On the first point, the Dubow Report clearly states that a motion to amend alimony is an appeal against the court’s equitable powers and that a party which produces false testimony and corresponding false documentation is not entitled to any form of remedy. Accordingly, it rejects the husband’s request for amendment (circa 2007) from the outset. With respect to attorneys’ fees, the court noted that while the courts have jurisdiction to determine the reasonableness of fees when challenged, that was not the case here. Furthermore, as in the Cancer vs. Cancer case, this litigation was instituted on the basis of false information and merited an award under 42 Pa.CS 2503. The Supreme Court remanded the case to reinstate the $5,000 monthly award and the Amend Awarded Attorney’s Fee 100% of Agreed Amounts.
Impressive. One cannot question the justice that seems to be being practiced here. It’s every lawyer’s bad dream. False testimony believed in the first instance and upheld by the trial court even after being exposed in custody. Worse, the complainant appears to understand the lie and is trying to get the Court of Appeal to stop the train, only to see the request to rectify or reopen the record denied and the 2007 verdict upheld. So justice was done and two judges stated in a unanimous statement that the case was open to criminal and disciplinary proceedings. Did we mention Mr. Morgan is a lawyer?
However, the report opens doors just as much as it seems to close them. First, this is a modification of a “foreign” (ie, Maryland) support order. From a legal point of view, shouldn’t this have been decided using the Maryland Child Support Act? We can all agree that Maryland is not a state where false evidence is admitted and upheld, but the Superior Court’s first remand calls for a change of circumstances and a review of Pennsylvania’s alimony factors. Second, and related, what became of the wife’s request for a raise? Husband’s income has doubled and tripled from 2007 to 2015. This is certainly an argument for an increase under Maryland law regarding amendments. The warrant states that the $5,000 bounty should be reinstated, but does not address the 2012 request for an increase.
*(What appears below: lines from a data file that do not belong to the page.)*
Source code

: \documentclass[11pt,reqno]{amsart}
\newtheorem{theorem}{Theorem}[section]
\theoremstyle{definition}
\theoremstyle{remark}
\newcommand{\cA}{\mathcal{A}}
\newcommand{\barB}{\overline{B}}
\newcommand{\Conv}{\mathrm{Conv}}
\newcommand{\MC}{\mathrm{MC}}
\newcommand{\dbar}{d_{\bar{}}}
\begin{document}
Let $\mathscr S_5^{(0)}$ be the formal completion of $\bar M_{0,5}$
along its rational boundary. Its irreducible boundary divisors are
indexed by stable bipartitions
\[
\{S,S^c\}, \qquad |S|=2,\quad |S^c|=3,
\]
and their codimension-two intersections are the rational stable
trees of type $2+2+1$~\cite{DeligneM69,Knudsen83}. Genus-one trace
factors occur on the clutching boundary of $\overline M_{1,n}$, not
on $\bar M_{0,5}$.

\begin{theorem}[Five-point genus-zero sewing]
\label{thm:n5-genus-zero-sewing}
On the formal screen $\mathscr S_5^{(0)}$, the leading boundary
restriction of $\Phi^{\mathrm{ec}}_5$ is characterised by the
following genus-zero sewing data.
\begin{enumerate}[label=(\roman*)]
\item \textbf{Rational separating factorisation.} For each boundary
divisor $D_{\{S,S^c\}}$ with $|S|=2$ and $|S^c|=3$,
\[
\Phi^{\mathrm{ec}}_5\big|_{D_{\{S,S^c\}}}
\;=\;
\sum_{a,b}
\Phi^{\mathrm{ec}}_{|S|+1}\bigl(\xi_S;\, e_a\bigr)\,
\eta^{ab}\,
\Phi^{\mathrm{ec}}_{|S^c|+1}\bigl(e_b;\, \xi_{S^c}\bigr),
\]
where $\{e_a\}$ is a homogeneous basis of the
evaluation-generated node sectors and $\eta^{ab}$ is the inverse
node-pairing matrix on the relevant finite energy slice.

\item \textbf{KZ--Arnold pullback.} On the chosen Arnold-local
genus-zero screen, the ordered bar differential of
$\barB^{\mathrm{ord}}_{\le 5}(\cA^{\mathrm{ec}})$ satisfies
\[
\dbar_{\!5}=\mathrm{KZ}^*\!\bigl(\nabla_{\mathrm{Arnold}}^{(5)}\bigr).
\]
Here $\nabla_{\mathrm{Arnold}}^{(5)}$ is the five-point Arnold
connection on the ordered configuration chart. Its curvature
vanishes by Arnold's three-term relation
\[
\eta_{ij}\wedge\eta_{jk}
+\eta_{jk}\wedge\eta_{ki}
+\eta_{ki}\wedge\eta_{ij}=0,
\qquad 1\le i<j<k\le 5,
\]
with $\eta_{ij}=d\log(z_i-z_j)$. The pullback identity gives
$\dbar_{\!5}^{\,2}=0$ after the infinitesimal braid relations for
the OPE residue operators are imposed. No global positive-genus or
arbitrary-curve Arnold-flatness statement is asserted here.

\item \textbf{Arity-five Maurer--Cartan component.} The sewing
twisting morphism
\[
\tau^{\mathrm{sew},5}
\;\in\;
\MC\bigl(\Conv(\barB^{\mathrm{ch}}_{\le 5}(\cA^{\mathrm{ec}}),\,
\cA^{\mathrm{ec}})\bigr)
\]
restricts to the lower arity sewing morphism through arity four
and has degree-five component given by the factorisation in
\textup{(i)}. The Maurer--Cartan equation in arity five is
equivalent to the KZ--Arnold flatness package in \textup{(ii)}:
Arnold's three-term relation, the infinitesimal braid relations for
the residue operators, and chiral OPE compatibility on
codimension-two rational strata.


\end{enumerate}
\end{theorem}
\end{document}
Finally, there is the question of finality. That may have been the point the trial judge was looking at when he admitted in 2011 that the husband’s contact was despicable and the income grossly underrepresented, but he stuck by his $1,000 decision. Terrible. Not correct. But suppose the woman discovers the fraud five years after the alimony ends. Is there a statutory or reasonable statute of limitations or can these claims be enforced if fraud is discovered and/or alleged? No one likes the idea of the wrongdoer escaping unscathed. Suppose the defendant’s attorney in a personal injury case sees the plaintiff playing tennis 3 months after the plaintiff received a million dollar verdict based on his statement of irreversible spinal cord injury. Can the accused request a retrial? Would it make a difference if the plaintiff had been in court regularly in the months leading up to the trial? Do Victims of Family Law Fraud Have More Durable Claims Than Victims of Civil Fraud? Or, in short, is final always final when it comes to cheating?
This essay began with a different topic. So I should circle back and close this point. This is an 11-year alimony change process. In the Hanrahan v. Bakker case, the motion to amend child support was filed in December 2013. The Supreme Court ruled in June 2018, with a remittance to the lower court, to create a record of expenses related to income in 2012. This record must include at least six years of income and expenses. Folks, unlike the distribution of assets, these alimony and alimony cases involve the funds that people live on on a daily basis. We need to look for more efficient means of getting an outcome at a time when income is less regular and more erratic.